### Work task
Every entry should be given again exactly, with nothing dropped.

*** Extracted entries ***

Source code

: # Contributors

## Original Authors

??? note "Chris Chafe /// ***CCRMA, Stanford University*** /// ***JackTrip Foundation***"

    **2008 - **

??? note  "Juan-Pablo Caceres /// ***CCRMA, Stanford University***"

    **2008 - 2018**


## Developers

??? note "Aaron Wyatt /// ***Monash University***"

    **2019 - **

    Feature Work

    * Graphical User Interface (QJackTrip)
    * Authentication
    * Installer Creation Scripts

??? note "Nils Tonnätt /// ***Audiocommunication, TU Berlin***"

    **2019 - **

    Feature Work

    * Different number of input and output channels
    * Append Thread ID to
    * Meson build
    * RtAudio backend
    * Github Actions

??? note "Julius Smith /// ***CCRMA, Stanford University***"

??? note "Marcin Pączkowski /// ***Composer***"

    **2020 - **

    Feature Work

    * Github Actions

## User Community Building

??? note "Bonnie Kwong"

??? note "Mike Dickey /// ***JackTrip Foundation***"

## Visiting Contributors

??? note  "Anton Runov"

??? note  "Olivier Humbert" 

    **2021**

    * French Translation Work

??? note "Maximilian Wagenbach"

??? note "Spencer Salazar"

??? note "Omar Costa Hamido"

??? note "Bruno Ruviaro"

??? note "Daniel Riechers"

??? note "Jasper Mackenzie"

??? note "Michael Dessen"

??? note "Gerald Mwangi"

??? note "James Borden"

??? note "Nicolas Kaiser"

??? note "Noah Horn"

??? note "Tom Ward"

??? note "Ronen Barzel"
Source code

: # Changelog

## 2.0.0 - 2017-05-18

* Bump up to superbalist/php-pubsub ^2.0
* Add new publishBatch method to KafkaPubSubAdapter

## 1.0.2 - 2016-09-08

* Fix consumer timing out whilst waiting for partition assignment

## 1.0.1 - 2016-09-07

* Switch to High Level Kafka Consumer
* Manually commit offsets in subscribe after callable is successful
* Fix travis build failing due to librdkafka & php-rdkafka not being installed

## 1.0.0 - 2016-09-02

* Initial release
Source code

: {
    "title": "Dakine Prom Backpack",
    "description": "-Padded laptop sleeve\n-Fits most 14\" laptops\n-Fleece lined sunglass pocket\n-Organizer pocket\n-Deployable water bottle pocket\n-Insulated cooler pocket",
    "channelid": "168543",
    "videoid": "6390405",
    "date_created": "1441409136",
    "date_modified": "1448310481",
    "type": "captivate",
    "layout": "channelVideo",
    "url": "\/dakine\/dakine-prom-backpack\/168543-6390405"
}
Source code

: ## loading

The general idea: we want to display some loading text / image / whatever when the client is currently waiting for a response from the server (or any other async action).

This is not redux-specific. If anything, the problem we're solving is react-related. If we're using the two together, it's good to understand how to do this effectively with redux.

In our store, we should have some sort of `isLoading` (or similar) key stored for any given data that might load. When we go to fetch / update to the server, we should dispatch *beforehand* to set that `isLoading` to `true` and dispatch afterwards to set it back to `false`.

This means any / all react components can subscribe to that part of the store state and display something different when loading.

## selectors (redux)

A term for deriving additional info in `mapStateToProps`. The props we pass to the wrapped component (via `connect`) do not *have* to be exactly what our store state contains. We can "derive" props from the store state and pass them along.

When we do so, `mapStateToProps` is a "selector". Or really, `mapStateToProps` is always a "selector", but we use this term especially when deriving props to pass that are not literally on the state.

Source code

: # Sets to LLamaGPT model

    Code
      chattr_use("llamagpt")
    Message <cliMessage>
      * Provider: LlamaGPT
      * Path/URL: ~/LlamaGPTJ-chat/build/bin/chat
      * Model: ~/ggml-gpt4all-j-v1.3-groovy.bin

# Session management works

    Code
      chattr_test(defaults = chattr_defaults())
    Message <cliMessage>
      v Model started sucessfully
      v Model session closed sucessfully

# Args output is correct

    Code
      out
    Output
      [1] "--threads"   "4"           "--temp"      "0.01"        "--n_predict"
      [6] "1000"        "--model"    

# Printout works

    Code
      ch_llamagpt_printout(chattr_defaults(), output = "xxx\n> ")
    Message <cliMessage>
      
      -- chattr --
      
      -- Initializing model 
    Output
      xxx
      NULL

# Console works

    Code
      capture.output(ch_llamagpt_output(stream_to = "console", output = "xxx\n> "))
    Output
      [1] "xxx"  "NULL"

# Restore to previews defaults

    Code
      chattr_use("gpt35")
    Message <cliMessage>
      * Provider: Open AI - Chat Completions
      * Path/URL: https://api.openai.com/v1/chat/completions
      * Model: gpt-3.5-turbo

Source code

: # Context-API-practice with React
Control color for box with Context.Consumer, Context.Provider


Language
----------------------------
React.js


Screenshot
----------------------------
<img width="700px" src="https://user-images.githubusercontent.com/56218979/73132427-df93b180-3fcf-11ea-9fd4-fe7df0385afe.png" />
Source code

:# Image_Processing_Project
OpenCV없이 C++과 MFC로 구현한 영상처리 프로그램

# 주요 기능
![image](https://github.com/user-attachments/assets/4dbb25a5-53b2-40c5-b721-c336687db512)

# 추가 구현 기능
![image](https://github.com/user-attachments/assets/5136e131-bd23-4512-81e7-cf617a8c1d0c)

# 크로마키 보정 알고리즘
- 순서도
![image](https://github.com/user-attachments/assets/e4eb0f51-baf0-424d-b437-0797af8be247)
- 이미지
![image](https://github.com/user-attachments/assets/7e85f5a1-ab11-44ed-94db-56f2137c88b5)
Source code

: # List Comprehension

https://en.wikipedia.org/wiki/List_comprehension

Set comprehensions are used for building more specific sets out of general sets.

*** End of Extracted entries ***

### Written reply
Source code

: # Contributors

## Original Authors

??? note "Chris Chafe /// ***CCRMA, Stanford University*** /// ***JackTrip Foundation***"

    **2008 - **

??? note  "Juan-Pablo Caceres /// ***CCRMA, Stanford University***"

    **2008 - 2018**


## Developers

??? note "Aaron Wyatt /// ***Monash University***"

    **2019 - **

    Feature Work

    * Graphical User Interface (QJackTrip)
    * Authentication
    * Installer Creation Scripts

??? note "Nils Tonnätt /// ***Audiocommunication, TU Berlin***"

    **2019 - **

    Feature Work

    * Different number of input and output channels
    * Append Thread ID to
    * Meson build
    * RtAudio backend
    * Github Actions

??? note "Julius Smith /// ***CCRMA, Stanford University***"

??? note "Marcin Pączkowski /// ***Composer***"

    **2020 - **

    Feature Work

    * Github Actions

## User Community Building

??? note "Bonnie Kwong"

??? note "Mike Dickey /// ***JackTrip Foundation***"

## Visiting Contributors

??? note  "Anton Runov"

??? note  "Olivier Humbert" 

    **2021**

    * French Translation Work

??? note "Maximilian Wagenbach"

??? note "Spencer Salazar"

??? note "Omar Costa Hamido"

??? note "Bruno Ruviaro"

??? note "Daniel Riechers"

??? note "Jasper Mackenzie"

??? note "Michael Dessen"

??? note "Gerald Mwangi"

??? note "James Borden"

??? note "Nicolas Kaiser"

??? note "Noah Horn"

??? note "Tom Ward"

??? note "Ronen Barzel"
Source code

: # Changelog

## 2.0.0 - 2017-05-18

* Bump up to superbalist/php-pubsub ^2.0
* Add new publishBatch method to KafkaPubSubAdapter

## 1.0.2 - 2016-09-08

* Fix consumer timing out whilst waiting for partition assignment

## 1.0.1 - 2016-09-07

* Switch to High Level Kafka Consumer
* Manually commit offsets in subscribe after callable is successful
* Fix travis build failing due to librdkafka & php-rdkafka not being installed

## 1.0.0 - 2016-09-02

* Initial release
Source code

: {
    "title": "Dakine Prom Backpack",
    "description": "-Padded laptop sleeve\n-Fits most 14\" laptops\n-Fleece lined sunglass pocket\n-Organizer pocket\n-Deployable water bottle pocket\n-Insulated cooler pocket",
    "channelid": "168543",
    "videoid": "6390405",
    "date_created": "1441409136",
    "date_modified": "1448310481",
    "type": "captivate",
    "layout": "channelVideo",
    "url": "\/dakine\/dakine-prom-backpack\/168543-6390405"
}
Source code

: ## loading

The general idea: we want to display some loading text / image / whatever when the client is currently waiting for a response from the server (or any other async action).

This is not redux-specific. If anything, the problem we're solving is react-related. If we're using the two together, it's good to understand how to do this effectively with redux.

In our store, we should have some sort of `isLoading` (or similar) key stored for any given data that might load. When we go to fetch / update to the server, we should dispatch *beforehand* to set that `isLoading` to `true` and dispatch afterwards to set it back to `false`.

This means any / all react components can subscribe to that part of the store state and display something different when loading.

## selectors (redux)

A term for deriving additional info in `mapStateToProps`. The props we pass to the wrapped component (via `connect`) do not *have* to be exactly what our store state contains. We can "derive" props from the store state and pass them along.

When we do so, `mapStateToProps` is a "selector". Or really, `mapStateToProps` is always a "selector", but we use this term especially when deriving props to pass that are not literally on the state.

Source code

: # Sets to LLamaGPT model

    Code
      chattr_use("llamagpt")
    Message <cliMessage>
      * Provider: LlamaGPT
      * Path/URL: ~/LlamaGPTJ-chat/build/bin/chat
      * Model: ~/ggml-gpt4all-j-v1.3-groovy.bin

# Session management works

    Code
      chattr_test(defaults = chattr_defaults())
    Message <cliMessage>
      v Model started sucessfully
      v Model session closed sucessfully

# Args output is correct

    Code
      out
    Output
      [1] "--threads"   "4"           "--temp"      "0.01"        "--n_predict"
      [6] "1000"        "--model"    

# Printout works

    Code
      ch_llamagpt_printout(chattr_defaults(), output = "xxx\n> ")
    Message <cliMessage>
      
      -- chattr --
      
      -- Initializing model 
    Output
      xxx
      NULL

# Console works

    Code
      capture.output(ch_llamagpt_output(stream_to = "console", output = "xxx\n> "))
    Output
      [1] "xxx"  "NULL"

# Restore to previews defaults

    Code
      chattr_use("gpt35")
    Message <cliMessage>
      * Provider: Open AI - Chat Completions
      * Path/URL: https://api.openai.com/v1/chat/completions
      * Model: gpt-3.5-turbo

Source code

: # Context-API-practice with React
Control color for box with Context.Consumer, Context.Provider


Language
----------------------------
React.js


Screenshot
----------------------------
<img width="700px" src="https://user-images.githubusercontent.com/56218979/73132427-df93b180-3fcf-11ea-9fd4-fe7df0385afe.png" />
Source code

:# Image_Processing_Project
OpenCV없이 C++과 MFC로 구현한 영상처리 프로그램

# 주요 기능
![image](https://github.com/user-attachments/assets/4dbb25a5-53b2-40c5-b721-c336687db512)

# 추가 구현 기능
![image](https://github.com/user-attachments/assets/5136e131-bd23-4512-81e7-cf617a8c1d0c)

# 크로마키 보정 알고리즘
- 순서도
![image](https://github.com/user-attachments/assets/e4eb0f51-baf0-424d-b437-0797af8be247)
- 이미지
![image](https://github.com/user-attachments/assets/7e85f5a1-ab11-44ed-94db-56f2137c88b5)
Source code

: # List Comprehension

https://en.wikipedia.org/wiki/List_comprehension

Set comprehensions are used for building more specific sets out of general sets.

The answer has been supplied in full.